§ **YOUR OBJECTIVE**
Lines with the string "name" in the data below: report how many there are, and write nothing but the number.

§ **RECORDS**
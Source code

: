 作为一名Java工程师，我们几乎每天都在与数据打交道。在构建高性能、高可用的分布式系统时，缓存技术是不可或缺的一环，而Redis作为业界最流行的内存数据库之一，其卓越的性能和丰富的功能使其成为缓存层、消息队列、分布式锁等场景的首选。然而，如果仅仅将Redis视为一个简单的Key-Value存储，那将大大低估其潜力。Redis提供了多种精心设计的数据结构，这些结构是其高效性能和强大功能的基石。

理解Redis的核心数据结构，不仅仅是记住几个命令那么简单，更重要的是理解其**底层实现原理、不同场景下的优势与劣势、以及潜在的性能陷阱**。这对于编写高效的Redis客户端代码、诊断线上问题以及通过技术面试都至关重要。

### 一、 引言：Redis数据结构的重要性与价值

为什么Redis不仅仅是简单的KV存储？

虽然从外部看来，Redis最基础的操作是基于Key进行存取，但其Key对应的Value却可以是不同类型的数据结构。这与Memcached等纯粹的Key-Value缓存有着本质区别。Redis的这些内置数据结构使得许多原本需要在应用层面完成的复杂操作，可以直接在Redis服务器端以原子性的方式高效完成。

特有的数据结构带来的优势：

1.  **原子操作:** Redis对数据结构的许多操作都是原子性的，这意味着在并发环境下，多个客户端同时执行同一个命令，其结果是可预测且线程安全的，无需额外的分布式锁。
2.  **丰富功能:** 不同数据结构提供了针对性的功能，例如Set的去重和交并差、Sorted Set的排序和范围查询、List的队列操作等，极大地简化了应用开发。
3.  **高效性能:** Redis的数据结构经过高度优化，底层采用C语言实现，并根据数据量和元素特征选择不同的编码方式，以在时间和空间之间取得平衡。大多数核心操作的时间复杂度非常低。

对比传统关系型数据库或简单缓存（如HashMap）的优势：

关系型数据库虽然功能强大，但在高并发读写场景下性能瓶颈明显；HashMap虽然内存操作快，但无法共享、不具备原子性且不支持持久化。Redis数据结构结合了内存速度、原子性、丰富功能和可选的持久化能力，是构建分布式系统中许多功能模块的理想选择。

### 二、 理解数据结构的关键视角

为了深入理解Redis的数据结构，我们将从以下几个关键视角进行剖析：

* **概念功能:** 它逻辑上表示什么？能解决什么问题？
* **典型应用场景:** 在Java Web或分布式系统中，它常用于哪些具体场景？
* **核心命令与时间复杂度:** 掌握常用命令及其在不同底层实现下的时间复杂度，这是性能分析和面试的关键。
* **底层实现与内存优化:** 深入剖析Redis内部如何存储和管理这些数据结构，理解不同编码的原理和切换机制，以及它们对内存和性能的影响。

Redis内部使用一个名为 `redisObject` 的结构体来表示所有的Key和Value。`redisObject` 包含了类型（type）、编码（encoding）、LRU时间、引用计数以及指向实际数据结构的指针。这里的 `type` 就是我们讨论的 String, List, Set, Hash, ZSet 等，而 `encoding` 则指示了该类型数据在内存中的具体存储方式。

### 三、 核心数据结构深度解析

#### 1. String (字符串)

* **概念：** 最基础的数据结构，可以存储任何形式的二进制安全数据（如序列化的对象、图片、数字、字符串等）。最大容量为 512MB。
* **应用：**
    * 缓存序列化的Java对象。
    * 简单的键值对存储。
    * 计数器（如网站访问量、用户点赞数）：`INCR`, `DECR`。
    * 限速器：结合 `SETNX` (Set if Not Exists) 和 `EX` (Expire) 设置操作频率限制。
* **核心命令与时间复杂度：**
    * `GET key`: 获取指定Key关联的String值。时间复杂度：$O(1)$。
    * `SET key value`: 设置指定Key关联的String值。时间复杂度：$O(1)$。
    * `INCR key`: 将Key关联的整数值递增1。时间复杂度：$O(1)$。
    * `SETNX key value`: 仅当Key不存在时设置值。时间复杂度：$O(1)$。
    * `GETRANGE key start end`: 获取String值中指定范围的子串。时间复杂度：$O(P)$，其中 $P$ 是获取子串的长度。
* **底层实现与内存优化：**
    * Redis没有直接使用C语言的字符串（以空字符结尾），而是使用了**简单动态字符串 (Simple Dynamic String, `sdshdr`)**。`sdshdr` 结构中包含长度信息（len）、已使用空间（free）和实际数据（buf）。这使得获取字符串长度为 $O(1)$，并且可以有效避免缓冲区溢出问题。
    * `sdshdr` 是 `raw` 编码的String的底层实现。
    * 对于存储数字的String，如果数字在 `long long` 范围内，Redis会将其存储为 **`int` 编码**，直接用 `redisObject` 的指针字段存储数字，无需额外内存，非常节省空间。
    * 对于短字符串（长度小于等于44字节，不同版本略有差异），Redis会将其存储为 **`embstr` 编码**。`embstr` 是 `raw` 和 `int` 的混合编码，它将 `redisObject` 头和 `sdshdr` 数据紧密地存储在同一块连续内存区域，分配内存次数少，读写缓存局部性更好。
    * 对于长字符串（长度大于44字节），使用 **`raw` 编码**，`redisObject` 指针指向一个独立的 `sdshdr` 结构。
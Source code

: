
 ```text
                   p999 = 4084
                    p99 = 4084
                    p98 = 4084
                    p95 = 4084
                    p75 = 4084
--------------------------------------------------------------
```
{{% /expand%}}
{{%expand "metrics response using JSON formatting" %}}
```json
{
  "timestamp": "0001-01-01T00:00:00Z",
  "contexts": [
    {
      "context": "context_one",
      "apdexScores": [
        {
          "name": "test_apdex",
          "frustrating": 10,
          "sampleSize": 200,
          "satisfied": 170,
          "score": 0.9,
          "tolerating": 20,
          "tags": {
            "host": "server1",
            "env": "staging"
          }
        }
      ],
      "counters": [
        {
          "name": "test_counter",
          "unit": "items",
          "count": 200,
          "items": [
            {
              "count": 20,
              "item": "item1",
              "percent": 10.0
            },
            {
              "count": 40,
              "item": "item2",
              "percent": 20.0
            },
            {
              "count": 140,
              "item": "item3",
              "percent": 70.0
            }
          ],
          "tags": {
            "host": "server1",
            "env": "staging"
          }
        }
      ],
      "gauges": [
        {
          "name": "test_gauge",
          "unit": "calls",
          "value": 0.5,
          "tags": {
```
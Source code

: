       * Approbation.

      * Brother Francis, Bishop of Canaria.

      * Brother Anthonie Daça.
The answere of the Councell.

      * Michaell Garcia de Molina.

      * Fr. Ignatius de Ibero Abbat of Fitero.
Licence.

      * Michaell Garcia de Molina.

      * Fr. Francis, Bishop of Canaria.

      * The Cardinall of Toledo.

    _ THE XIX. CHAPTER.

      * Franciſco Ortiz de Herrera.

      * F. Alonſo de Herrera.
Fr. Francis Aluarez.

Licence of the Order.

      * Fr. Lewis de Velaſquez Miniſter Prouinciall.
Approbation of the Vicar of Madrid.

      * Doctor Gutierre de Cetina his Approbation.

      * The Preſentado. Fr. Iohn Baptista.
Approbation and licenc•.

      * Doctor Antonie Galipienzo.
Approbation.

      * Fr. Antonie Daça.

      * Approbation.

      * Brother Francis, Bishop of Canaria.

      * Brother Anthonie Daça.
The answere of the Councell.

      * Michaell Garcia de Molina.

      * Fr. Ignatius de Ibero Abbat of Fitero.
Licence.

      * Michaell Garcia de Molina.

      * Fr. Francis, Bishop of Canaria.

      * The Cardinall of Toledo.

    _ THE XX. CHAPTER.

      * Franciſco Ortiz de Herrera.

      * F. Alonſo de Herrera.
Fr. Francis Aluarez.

§ **TASK SOLUTION**
3